白球つれづれ2024・第34回
ペナントレースの大詰めと同時に、ドラフトの季節がやって来る。
クライマックス・シリーズの準備に忙しい球団もあれば、優勝争いから脱落したチームは、来季に向けた人員整理も始まっている。いずれにせよ、年間で最も慌ただしい時期である。
10月24日に開催される今年のドラフト会議。
早くから、攻守走三拍子揃った大型遊撃手として宗山塁選手(明治大)や即戦力左腕の呼び声高い金丸夢斗投手(関西大)らの名前があがってきたが、ここへ来て以外な“大物”が名乗りを挙げて話題を呼んでいる。慶応大の清原正吾選手が12日にしプロ志望届を提出たことを明らかにしたのだ。
父親はご存知、清原和博氏。PL学園の怪童として甲子園でヒーローになると、39年前のドラフトでは6球団競合の末に西武入団。当時、巨人入りを熱望したが、その巨人がチームメイトである桑田真澄投手を1位指名して、涙にくれた。
その後は稀代の長距離砲として通算525本塁打を記録。巨人、オリックスを渡り歩いて現役生活を終えた。
一方で清原氏には現役引退後、覚醒剤使用の罪で逮捕された過去がある。その後も長く苦しい更生の日々が続いている。一時は一家離散とも騒がれた。
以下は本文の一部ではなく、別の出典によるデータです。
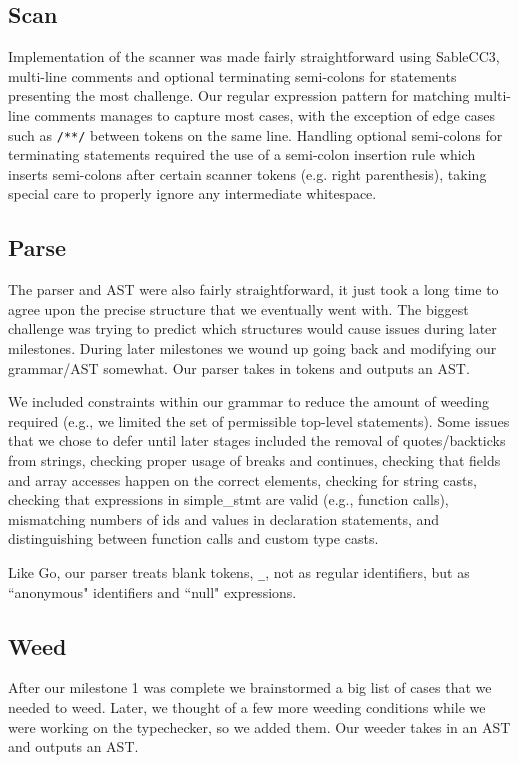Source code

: \documentclass{article}
\begin{document}
\subsection{Scan}

Implementation of the scanner was made fairly straightforward using SableCC3, multi-line comments and optional terminating semi-colons for statements presenting the most challenge. Our regular expression pattern for matching multi-line comments manages to capture most cases, with the exception of edge cases such as \texttt{/**/} between tokens on the same line. Handling optional semi-colons for terminating statements required the use of a semi-colon insertion rule which inserts semi-colons after certain scanner tokens (e.g. right parenthesis), taking special care to properly ignore any intermediate whitespace.


\subsection{Parse}

The parser and AST were also fairly straightforward, it just took a long time to agree upon the precise structure that we eventually went with. The biggest challenge was trying to predict which structures would cause issues during later milestones. During later milestones we wound up going back and modifying our grammar/AST somewhat. Our parser takes in tokens and outputs an AST.

We included constraints within our grammar to reduce the amount of weeding required (e.g., we limited the set of permissible top-level statements). Some issues that we chose to defer until later stages included the removal of quotes/backticks from strings, checking proper usage of breaks and continues, checking that fields and array accesses happen on the correct elements, checking for string casts, checking that expressions in simple\_stmt are valid (e.g., function calls), mismatching numbers of ids and values in declaration statements, and distinguishing between function calls and custom type casts.

Like Go, our parser treats blank tokens, \texttt{\_}, not as regular identifiers, but as ``anonymous" identifiers and ``null" expressions.

\subsection{Weed}

After our milestone 1 was complete we brainstormed a big list of cases that we needed to weed. Later, we thought of a few more weeding conditions while we were working on the typechecker, so we added them. Our weeder takes in an AST and outputs an AST.
\end{document}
こうした家庭環境もあってか、正吾は中学、高校と野球を離れてバレーボールやアメリカンフットボールに汗を流している。偉大な父と、横道にそれてしまった父。様々な思いが交錯する中で、最後は大好きな野球に戻ると大学から新たな挑戦が始まった。
全国でも屈指の強豪であり、伝統を誇る名門校に、ほとんど門外漢が入部するのだから、その苦労は並大抵ではない。ひとりだけ練習についていけず、おまけに「あの清原ジュニア」のレッテルだけが独り歩きする。
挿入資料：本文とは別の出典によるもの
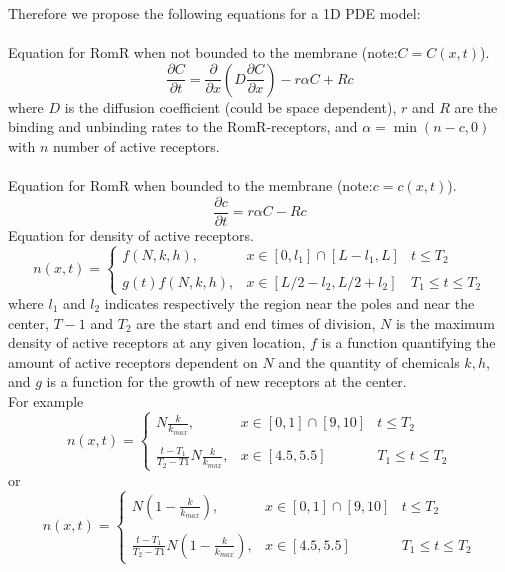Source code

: \documentclass[12pt]{article}
\begin{document}
Therefore we propose the following equations for a 1D PDE model:\\ \\
Equation for RomR when not bounded to the membrane (note:$C=C(x,t)$).
\begin{equation}
\frac{\partial C}{\partial t}=\frac{\partial}{\partial x}\left(D\frac{\partial C}{\partial x}\right)- r\alpha C+R c
\end{equation}
where $D$ is the diffusion coefficient (could be space dependent), $r$ and $R$ are the binding  and unbinding rates to the RomR-receptors, and $\alpha=\min(n-c,0)$ with $n$ number of active receptors.\\ \\
Equation for RomR when bounded to the membrane (note:$c=c(x,t)$).
\begin{equation}
\frac{\partial c}{\partial t}=r\alpha C-R c 
\end{equation}
Equation for density of active receptors.
\begin{equation}
   n(x,t) = \left\{
     \begin{array}{lcr}
       f (N, k, h),& x\in [0, l_1]\cap [L-l_1, L] & t \leq T_2\\
       & &\\
 g(t)f (N, k, h) ,& x \in[L/2-l_2, L/2 +l_2 ] & T_1\leq t \leq T_2

     \end{array}
   \right.
\end{equation}
where $l_1$ and $l_2$ indicates respectively the region near the poles and near the center, $T-1$ and $T_2$ are the start and end times of division,  $N$ is the maximum density of active receptors at any given location, $f$ is a function quantifying the amount of active receptors dependent on $N$ and the quantity of chemicals $k, h$, and $g$ is a function for the growth of new receptors at the center.\\
For example
\begin{equation}
   n(x,t) = \left\{
     \begin{array}{lcr}
       N \frac{k}{k_{max}},& x\in [0, 1]\cap [9, 10] & t \leq T_2\\
       & &\\
 \frac{t-T_1}{T_2-T1}N \frac{k}{k_{max}} ,& x \in[4.5, 5.5] & T_1\leq t \leq T_2

     \end{array}
   \right.
\end{equation}
or
\begin{equation}
   n(x,t) = \left\{
     \begin{array}{lcr}
       N \left(1-\frac{k}{k_{max}}\right),& x\in [0, 1]\cap [9, 10] & t \leq T_2\\
       & &\\
 \frac{t-T_1}{T_2-T1}N \left(1-\frac{k}{k_{max}}\right) ,& x \in[4.5, 5.5] & T_1\leq t \leq T_2

     \end{array}
   \right.
\end{equation}
\end{document}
それでも「バットを振る量は誰よりも多かった」と慶応大の堀井哲也監督が振り返るように、人一倍の練習量でブランクを埋める。今春の六大学リーグで一塁のレギュラーの座を掴むとシーズンのベストナインに選出されるまでに成長した。
プロの目をくぎ付けにしたのは8月31日に北海道で行われた東京六大学選抜と日本ハム二軍との練習試合だった。日ハムの育成左腕・山本塁投手から左翼スタンドに豪快な一発を叩き込む。父譲りの非凡な長打力がプロの目にもとまった。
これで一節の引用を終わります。